In the final frame of the sequence associated with the environment, the reward was secured during the training phase. Consequently, as illustrated in Equation (21), the implementation of Stochastic Gradient Ascent (SGA) within ADNet facilitated the necessary parameter updates for training the reinforcement learning model.
4. Results
4.1 Evaluation details
- (1). Evaluation metrics: The development of the RGBT tracking model, based on reinforcement learning and multimodal fusion techniques, aims to enhance robustness for UAVs in scenarios characterized by varied illumination and severe occlusions. This enhancement is intended to broaden the applicability of UAV target tracking tasks. The dataset included 60 experimental sequences, each assessed based on 12 attributes: NO, PO, HO, LI, LR, TC, DEF, FM, SV, MB, CM, and BC. PR and SR serve as the primary quantitative indicators to evaluate the effectiveness of the performance.
In target tracking tasks, PR quantifies the proportion of instances in which the computed position remains within a predefined proximity to the actual ground truth position. PR is determined by assessing the frequency at which the predicted location falls within an acceptable margin of the true value.
In the evaluation of tracking algorithms, SR is employed to measure the proportion of frames in which the overlap between the predicted and actual bounding boxes exceeds a specified threshold. SR is quantified by calculating the area under the curve, which aggregates these proportions across all frames.

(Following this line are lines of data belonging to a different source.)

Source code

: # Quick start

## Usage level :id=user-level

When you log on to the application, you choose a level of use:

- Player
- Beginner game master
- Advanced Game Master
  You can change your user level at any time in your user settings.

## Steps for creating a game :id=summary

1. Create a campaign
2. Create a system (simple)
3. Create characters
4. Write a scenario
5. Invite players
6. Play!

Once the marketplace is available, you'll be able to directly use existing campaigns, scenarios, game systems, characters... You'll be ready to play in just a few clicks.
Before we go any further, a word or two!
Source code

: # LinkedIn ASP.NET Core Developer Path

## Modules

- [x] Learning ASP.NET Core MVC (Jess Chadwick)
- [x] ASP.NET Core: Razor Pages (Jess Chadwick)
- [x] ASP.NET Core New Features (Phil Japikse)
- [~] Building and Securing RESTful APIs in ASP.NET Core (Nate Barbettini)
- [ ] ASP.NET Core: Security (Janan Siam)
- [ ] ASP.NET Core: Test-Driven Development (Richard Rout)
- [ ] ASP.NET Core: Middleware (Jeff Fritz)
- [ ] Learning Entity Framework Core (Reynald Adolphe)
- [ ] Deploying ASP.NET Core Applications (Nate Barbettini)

- (2). Experimental environment: In the established experimental setting, the system operated on Ubuntu 18.04. The hardware framework included an Intel i7-10700K processor, dual GeForce RTX 2080 Ti GPUs, and a memory capacity of 32GB. The development of all algorithms under consideration was conducted in Python, utilizing PyTorch as the deep learning platform.
4.2 Benchmark evaluation
The evaluation conducted on our self-constructed dataset illustrates the performance of our tracking algorithm across various attributes, with the leading performers for each attribute being highlighted as shown in Table 2. Our tracker achieves the highest overall performance with PR of 81.3% and SR of 58.2%. Unlike most trackers, which exhibit significant performance declines under conditions of occlusion, our method demonstrates robust resilience. Typically, trackers experience a pronounced decrease in performance during partial occlusion and severe occlusion conditions. However, our method, along with MANet++ and mfDiMP, maintains commendable PR results. In terms of both SR and PR, our tracker outperforms others, thereby maintaining high tracking effectiveness. This is attributed to our implementation of a tracking strategy based on dynamic template updates, which effectively mitigates tracking errors caused by changes in object shape and occlusion. Furthermore, under conditions of low illumination and low resolution, our tracker surpasses most existing tracking methods, including those like MANet++ and mfDiMP, which perform well in occlusion scenarios. This superior performance is primarily due to our technique’s capacity to fully harness and utilize the complementary data from RGB and thermal imaging, thereby underscoring the utility of multimodal information fusion. However, performance was suboptimal in thermal crossover scenarios, likely due to differences between synthetic and real RGB-T data. For attributes such as fast motion (FM) and motion blur (MB), the results are modest, impacted by limitations in offline training and local search capabilities. Nevertheless, our method excels in handling deformation (DEF) and scale variation (SV), achieving PRs of 81.9% and 82.7% and SRs of 61.3% and 60.6%, respectively. These results highlight its adaptability to changes in target appearance. Overall, the integration of multimodal fusion and dynamic template updates ensures consistent performance across diverse challenges, while maintaining a balance between accuracy and computational efficiency.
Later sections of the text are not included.